Reproduce exactly, and only, the lines below from the one containing "2. 選取您想要從開啟的**結構描述**刀編輯的結構描述。" through the one containing "5. 最後，請注意，重新整理".

• [Data provided]:

============

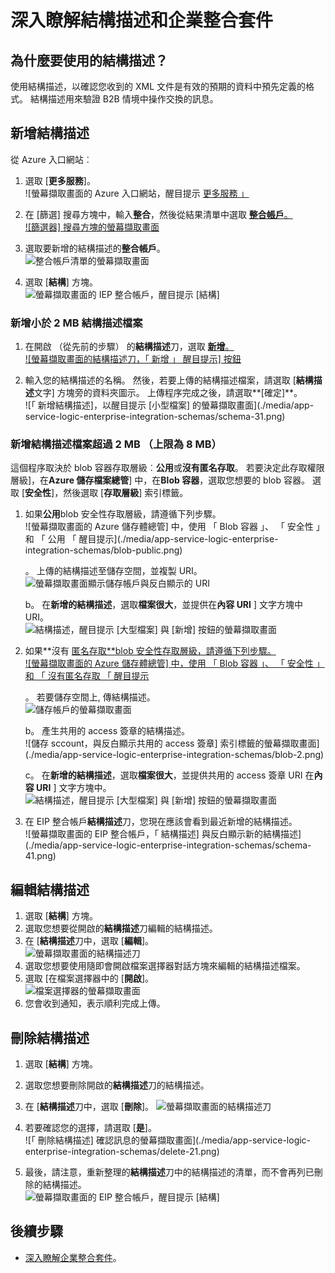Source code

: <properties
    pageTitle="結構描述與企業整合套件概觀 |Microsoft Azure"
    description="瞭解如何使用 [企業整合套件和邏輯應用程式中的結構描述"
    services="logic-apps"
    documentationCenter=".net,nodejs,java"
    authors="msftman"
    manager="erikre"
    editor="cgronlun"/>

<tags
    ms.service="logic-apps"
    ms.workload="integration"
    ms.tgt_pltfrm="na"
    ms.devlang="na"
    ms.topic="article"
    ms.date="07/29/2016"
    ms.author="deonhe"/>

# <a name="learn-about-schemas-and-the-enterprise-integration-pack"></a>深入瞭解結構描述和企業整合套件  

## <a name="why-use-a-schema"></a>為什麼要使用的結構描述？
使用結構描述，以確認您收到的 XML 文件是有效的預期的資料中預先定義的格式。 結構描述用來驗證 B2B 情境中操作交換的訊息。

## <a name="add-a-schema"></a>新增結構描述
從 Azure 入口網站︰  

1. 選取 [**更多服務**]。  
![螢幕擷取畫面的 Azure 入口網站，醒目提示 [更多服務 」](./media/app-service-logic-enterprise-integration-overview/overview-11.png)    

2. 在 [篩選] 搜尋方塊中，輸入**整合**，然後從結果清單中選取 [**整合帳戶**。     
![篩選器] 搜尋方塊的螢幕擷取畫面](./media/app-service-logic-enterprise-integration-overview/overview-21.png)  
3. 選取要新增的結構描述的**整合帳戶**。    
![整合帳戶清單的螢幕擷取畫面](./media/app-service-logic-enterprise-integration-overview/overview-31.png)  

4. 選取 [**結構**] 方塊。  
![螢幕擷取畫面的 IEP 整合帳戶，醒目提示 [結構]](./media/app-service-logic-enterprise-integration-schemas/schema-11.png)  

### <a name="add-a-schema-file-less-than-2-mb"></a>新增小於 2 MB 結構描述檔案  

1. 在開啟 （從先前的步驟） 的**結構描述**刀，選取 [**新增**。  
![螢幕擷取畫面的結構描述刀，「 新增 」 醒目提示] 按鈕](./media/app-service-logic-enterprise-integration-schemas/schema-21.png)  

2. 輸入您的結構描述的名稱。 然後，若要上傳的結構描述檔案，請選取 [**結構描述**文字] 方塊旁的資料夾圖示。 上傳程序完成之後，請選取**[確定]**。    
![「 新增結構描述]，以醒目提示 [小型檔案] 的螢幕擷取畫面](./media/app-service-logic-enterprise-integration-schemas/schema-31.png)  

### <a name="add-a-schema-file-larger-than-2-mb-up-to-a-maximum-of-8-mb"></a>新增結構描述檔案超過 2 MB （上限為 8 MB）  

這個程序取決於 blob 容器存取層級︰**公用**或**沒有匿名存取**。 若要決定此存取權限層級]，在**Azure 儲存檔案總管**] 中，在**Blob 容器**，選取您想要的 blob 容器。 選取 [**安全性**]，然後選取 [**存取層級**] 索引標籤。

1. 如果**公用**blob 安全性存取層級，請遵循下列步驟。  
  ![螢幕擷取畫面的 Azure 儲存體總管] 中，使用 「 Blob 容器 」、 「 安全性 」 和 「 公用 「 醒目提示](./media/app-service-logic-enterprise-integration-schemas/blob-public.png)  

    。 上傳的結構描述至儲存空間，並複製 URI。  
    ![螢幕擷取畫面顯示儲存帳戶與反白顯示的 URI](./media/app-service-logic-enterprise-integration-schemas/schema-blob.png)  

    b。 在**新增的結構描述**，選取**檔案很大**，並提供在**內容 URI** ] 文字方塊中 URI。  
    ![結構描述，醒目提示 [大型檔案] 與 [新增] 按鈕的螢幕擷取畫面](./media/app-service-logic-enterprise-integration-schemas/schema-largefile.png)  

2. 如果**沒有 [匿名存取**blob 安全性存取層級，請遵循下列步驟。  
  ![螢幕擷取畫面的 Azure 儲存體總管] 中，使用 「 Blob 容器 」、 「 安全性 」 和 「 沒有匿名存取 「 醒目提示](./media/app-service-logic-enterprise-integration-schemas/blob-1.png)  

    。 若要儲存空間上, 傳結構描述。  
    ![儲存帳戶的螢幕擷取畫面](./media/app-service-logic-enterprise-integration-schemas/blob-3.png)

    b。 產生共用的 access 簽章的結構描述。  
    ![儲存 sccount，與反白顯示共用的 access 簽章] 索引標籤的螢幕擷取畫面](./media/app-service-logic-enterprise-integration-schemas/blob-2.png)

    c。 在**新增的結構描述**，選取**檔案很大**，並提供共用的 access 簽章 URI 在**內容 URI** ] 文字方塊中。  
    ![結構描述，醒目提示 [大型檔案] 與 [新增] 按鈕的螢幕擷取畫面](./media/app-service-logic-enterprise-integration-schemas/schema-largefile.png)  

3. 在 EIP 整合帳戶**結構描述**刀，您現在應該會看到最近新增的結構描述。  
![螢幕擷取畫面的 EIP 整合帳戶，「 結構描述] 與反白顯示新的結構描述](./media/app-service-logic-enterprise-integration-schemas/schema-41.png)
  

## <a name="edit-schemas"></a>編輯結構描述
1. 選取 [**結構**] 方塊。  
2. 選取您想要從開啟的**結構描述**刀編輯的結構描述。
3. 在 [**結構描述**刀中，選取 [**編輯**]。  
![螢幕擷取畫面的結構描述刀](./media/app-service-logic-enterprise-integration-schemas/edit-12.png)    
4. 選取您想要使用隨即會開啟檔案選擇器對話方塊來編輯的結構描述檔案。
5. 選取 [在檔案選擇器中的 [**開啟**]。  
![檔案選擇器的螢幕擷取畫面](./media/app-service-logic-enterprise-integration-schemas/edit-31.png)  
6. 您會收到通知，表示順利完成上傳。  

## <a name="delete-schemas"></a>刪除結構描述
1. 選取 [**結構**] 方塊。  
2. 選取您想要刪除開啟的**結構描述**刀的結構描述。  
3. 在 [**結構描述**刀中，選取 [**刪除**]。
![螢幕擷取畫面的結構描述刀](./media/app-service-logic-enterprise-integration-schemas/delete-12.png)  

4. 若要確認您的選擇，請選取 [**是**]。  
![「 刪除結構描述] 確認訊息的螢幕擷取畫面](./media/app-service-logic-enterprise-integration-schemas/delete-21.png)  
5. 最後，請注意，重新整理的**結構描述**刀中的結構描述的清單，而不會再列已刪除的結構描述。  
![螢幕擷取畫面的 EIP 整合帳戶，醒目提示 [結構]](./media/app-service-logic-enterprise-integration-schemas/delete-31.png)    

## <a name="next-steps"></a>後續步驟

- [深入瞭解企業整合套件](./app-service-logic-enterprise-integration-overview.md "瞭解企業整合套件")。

============

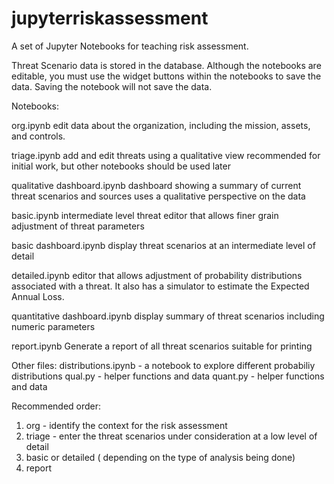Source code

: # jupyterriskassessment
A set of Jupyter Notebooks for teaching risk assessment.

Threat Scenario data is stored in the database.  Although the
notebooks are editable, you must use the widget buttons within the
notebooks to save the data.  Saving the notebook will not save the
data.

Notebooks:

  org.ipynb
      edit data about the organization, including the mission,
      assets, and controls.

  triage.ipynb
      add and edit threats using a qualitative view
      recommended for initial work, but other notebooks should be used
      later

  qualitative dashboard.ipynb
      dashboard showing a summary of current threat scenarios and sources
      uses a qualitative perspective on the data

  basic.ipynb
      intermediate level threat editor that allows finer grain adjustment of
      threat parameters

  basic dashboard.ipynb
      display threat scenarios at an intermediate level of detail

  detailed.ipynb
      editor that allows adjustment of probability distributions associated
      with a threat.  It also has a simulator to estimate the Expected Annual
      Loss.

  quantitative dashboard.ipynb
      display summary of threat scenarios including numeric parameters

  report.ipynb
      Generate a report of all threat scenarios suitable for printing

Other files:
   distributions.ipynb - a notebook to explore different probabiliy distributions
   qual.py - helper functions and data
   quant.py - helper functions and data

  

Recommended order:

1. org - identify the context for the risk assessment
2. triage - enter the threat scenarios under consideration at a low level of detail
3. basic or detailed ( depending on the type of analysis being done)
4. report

============

• [Exercise response]:
2. 選取您想要從開啟的**結構描述**刀編輯的結構描述。
3. 在 [**結構描述**刀中，選取 [**編輯**]。  
![螢幕擷取畫面的結構描述刀](./media/app-service-logic-enterprise-integration-schemas/edit-12.png)    
4. 選取您想要使用隨即會開啟檔案選擇器對話方塊來編輯的結構描述檔案。
5. 選取 [在檔案選擇器中的 [**開啟**]。  
![檔案選擇器的螢幕擷取畫面](./media/app-service-logic-enterprise-integration-schemas/edit-31.png)  
6. 您會收到通知，表示順利完成上傳。  

## <a name="delete-schemas"></a>刪除結構描述
1. 選取 [**結構**] 方塊。  
2. 選取您想要刪除開啟的**結構描述**刀的結構描述。  
3. 在 [**結構描述**刀中，選取 [**刪除**]。
![螢幕擷取畫面的結構描述刀](./media/app-service-logic-enterprise-integration-schemas/delete-12.png)  

4. 若要確認您的選擇，請選取 [**是**]。  
![「 刪除結構描述] 確認訊息的螢幕擷取畫面](./media/app-service-logic-enterprise-integration-schemas/delete-21.png)  
5. 最後，請注意，重新整理的**結構描述**刀中的結構描述的清單，而不會再列已刪除的結構描述。  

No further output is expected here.